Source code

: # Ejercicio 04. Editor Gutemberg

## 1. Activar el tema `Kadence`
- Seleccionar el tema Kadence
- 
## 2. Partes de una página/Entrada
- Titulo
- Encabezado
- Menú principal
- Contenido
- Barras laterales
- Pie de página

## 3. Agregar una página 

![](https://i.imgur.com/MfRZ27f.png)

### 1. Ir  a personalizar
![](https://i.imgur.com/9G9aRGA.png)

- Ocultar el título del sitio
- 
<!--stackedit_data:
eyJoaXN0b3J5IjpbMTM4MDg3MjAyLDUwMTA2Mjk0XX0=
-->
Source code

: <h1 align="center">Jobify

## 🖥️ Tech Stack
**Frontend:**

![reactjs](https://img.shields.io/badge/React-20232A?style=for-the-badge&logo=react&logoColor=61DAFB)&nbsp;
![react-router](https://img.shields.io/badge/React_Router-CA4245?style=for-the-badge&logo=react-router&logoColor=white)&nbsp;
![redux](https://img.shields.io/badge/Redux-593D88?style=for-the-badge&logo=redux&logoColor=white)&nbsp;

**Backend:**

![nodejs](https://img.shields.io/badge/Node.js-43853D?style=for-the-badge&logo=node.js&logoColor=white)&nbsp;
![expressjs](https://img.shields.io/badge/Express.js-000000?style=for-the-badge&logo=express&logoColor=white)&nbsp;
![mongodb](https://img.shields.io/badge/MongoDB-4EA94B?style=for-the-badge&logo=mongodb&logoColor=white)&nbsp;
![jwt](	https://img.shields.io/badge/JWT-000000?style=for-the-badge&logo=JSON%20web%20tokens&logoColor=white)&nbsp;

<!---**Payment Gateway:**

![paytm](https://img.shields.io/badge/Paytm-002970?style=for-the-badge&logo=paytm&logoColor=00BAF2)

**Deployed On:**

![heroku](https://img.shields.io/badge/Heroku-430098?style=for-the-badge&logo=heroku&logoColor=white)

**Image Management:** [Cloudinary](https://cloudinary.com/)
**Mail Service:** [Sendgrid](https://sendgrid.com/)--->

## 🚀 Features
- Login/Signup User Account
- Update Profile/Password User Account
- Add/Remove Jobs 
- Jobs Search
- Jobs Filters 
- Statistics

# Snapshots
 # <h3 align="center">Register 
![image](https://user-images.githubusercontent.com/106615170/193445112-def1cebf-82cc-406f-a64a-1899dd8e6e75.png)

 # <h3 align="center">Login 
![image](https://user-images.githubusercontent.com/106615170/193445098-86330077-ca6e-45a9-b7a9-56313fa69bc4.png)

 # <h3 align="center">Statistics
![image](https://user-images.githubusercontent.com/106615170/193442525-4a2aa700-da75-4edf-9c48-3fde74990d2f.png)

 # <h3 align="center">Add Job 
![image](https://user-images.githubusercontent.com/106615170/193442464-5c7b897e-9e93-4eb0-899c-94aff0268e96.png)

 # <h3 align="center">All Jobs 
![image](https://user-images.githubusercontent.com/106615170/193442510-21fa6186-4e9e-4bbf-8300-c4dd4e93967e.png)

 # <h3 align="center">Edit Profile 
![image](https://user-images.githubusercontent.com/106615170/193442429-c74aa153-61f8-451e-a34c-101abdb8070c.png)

▸ Assigned task: Which lines in the records above include the word "react"? Copy them out.

▸ Answer box:
![reactjs](https://img.shields.io/badge/React-20232A?style=for-the-badge&logo=react&logoColor=61DAFB)&nbsp;
![react-router](https://img.shields.io/badge/React_Router-CA4245?style=for-the-badge&logo=react-router&logoColor=white)&nbsp;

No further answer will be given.